--- Work request ---
The expected answer is every line from the material below that has the word "code".

--- Provided information ---
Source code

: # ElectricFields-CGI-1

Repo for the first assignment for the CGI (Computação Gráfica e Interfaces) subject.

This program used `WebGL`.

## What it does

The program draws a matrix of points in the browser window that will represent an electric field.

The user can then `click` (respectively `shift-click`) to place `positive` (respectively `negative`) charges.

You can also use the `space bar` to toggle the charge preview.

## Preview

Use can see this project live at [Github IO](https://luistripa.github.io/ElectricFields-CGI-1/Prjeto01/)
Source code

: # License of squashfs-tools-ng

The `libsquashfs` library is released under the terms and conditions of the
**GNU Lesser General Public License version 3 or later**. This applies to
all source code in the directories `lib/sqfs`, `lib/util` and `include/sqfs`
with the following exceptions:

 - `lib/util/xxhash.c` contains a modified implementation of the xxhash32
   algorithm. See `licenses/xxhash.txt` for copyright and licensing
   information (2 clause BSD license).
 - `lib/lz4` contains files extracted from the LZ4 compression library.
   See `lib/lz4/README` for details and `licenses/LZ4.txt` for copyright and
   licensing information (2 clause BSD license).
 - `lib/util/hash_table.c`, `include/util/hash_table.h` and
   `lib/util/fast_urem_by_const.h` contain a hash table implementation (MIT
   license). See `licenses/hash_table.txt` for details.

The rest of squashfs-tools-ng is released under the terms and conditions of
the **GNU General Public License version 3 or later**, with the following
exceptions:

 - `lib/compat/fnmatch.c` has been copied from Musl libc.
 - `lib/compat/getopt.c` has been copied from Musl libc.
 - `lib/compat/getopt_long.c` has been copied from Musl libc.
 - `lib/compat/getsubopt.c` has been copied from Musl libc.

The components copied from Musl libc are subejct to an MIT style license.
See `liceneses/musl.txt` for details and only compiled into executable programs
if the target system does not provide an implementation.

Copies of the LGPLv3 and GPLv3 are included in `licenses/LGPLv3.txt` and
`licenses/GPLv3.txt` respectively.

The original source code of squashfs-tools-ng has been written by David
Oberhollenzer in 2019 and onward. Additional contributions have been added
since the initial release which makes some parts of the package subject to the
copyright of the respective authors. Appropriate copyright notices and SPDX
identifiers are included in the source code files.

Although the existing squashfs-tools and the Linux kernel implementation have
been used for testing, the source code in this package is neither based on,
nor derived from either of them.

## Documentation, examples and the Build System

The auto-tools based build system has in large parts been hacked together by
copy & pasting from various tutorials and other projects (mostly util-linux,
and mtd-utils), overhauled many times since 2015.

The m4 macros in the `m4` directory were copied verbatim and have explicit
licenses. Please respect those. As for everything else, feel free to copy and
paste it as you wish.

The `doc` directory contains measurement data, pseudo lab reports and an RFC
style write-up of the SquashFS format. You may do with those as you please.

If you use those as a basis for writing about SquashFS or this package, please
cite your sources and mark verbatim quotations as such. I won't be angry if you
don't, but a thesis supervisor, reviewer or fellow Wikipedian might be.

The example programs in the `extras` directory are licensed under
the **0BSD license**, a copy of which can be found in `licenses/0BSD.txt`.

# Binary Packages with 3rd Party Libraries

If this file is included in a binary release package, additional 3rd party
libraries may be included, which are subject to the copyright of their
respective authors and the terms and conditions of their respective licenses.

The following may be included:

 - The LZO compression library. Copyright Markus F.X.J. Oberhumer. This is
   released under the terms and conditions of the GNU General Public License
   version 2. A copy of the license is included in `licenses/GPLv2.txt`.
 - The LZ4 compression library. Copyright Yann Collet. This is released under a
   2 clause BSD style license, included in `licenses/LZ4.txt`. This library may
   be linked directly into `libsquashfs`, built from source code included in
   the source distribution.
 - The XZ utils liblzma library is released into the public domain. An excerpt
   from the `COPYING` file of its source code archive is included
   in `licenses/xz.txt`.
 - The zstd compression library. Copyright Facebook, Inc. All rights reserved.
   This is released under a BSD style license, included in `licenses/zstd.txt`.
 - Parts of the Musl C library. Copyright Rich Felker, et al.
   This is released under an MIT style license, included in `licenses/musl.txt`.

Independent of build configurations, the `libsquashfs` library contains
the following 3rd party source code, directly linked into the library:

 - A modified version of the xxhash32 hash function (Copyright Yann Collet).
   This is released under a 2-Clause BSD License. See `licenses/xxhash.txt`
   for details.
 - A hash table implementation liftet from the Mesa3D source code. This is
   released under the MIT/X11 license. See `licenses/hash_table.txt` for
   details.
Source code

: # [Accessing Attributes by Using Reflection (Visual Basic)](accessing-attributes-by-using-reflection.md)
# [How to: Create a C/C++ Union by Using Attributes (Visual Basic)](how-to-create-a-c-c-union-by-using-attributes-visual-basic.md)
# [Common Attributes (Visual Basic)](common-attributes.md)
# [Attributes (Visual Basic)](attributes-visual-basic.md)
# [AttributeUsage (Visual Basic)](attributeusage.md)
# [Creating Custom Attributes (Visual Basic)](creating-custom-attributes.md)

--- Written answer ---
Source code
Source code
all source code in the directories `lib/sqfs`, `lib/util` and `include/sqfs`
The original source code of squashfs-tools-ng has been written by David
identifiers are included in the source code files.
been used for testing, the source code in this package is neither based on,
   be linked directly into `libsquashfs`, built from source code included in
   from the `COPYING` file of its source code archive is included
the following 3rd party source code, directly linked into the library:
 - A hash table implementation liftet from the Mesa3D source code. This is
Source code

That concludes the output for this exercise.